As your kitten gets older, you will begin to see how much weight she carries around. At six months old, most kittens are weighed to determine their body size. They weigh about one kilogram (2 pounds) at this age!
Kittens grow in different ways depending on what breed they are and if they are male or female. For example, some breeds such as Persian cats can add significant amount of weight due to their long hair.
Weight is only slightly related to breed, gender and length of fur. More important things to consider when looking at kitty weights include their activity level and health.
As babies, most kittens need feeding and care for several hours every day which takes up time that could be spent doing other activities. When an adult cat spends more than eight hours a day asleep, it means that person needs to spend less time with them to know their kibble intake!
If your kitten seems out of place because they do not seem hungry enough or are eating too little, speak to your vet immediately. You may find that they are suffering from nutritional issues like malnutrition or overnutrition.
A normal healthy kitten should gain approximately 1-3% weight per week. A heavier than average kitten might require extra attention until they reach this rate of growth.
Disclaimer: The content written here has been sourced from reputable websites, and its accuracy cannot be guaranteed.
Do I need to feed my kitten more or less?
As your kitten gets older, he will require proportionally more food to maintain his weight. An 8-week old kitten needs approximately 1/2 cup of dry cat food every day to remain healthy and grow properly.
At this age, most kittens are eating around 2 tablespoons (20 ml) per meal. This is about one full size serving! If your kitten is only having half a bowl of kibble per meal, she may not be getting enough nutrition to thrive.
Making sure your kitten is receiving adequate nutrition is an important part of keeping her healthy. If you notice that her hair is thinner than normal, it is possible that she is lacking essential nutrients.
You can help your kitten get the needed vitamins by mixing different types of foods in her diet. For example, if her coat seems lighter than before, try offering her some chicken as an alternate source of protein.
What are the health risks of a kitten that is overweight?
There are several long-term health effects related to an obese cat. These include high blood pressure, diabetes, respiratory problems like sleep apnea or wheezing, heart disease such as hypertrophy (enlargement) of the heart muscle, and some types of cancer.
Affected areas of the body become stressed due to excessive weight carried in these regions. This can sometimes cause tissue to tighten, creating a hypertrophic condition. Examples of this include a tumour growing due to stress caused by excess weight, or a fast beating heart due to stress induced by obesity.
Certain cancers occur more frequently in people with obesity than those who are not. It has been shown that fat cells secrete chemicals which stimulate growth of certain types of cancer.

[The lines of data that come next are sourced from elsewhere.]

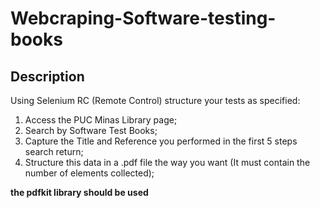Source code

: # Webcraping-Software-testing-books


## Description

Using Selenium RC (Remote Control) structure your tests as specified:
1. Access the PUC Minas Library page;
2. Search by Software Test Books;
3. Capture the Title and Reference  you performed in the first 5 steps
search return;
4. Structure this data in a .pdf file the way you want (It must contain the
number of elements collected);

**the pdfkit library should be used**
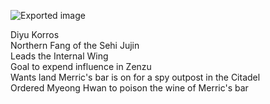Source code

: ![Exported image](Exported%20image%2020240830122709-0.png)  

Diyu Korros  
Northern Fang of the Sehi Jujin  
Leads the Internal Wing  
Goal to expend influence in Zenzu  
Wants land Merric's bar is on for a spy outpost in the Citadel  
Ordered Myeong Hwan to poison the wine of Merric's bar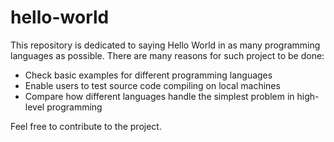 # hello-world

This repository is dedicated to saying Hello World in as many programming languages as possible. There are many reasons for such project to be done:

* Check basic examples for different programming languages
* Enable users to test source code compiling on local machines
* Compare how different languages handle the simplest problem in high-level programming

Feel free to contribute to the project.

So what are we waiting for? If you notice your kitty is looking a little rounder, it’s time to get her/him into shape!
We all love animals, so let’s be honest – if your pet is showing signs of health issues, they probably know that something needs attention. Don’t put off addressing this problem any longer – here are some tips for getting rid of dog dings and potential weight loss for cats.
What are the health risks of a kitten that is underweight?
There are several potential long-term health problems that can occur when kittens are born too light.
Kittens who are very young (up to six months old) may be diagnosed as having congenital hypothyroidism, which means they have no working thyroid glands.
This can cause symptoms such as poor growth, weight loss, dry skin and hair, low blood pressure, slow heart rate and cold feet.
Affected kittens usually require treatment right away, but unfortunately this disease cannot be cured so these symptoms will remain for their lifetime.
Some cats with congenital hypothyroidism go on to develop other endocrine or metabolic conditions at some later stage, so it’s best to check your cat’s overall health regularly.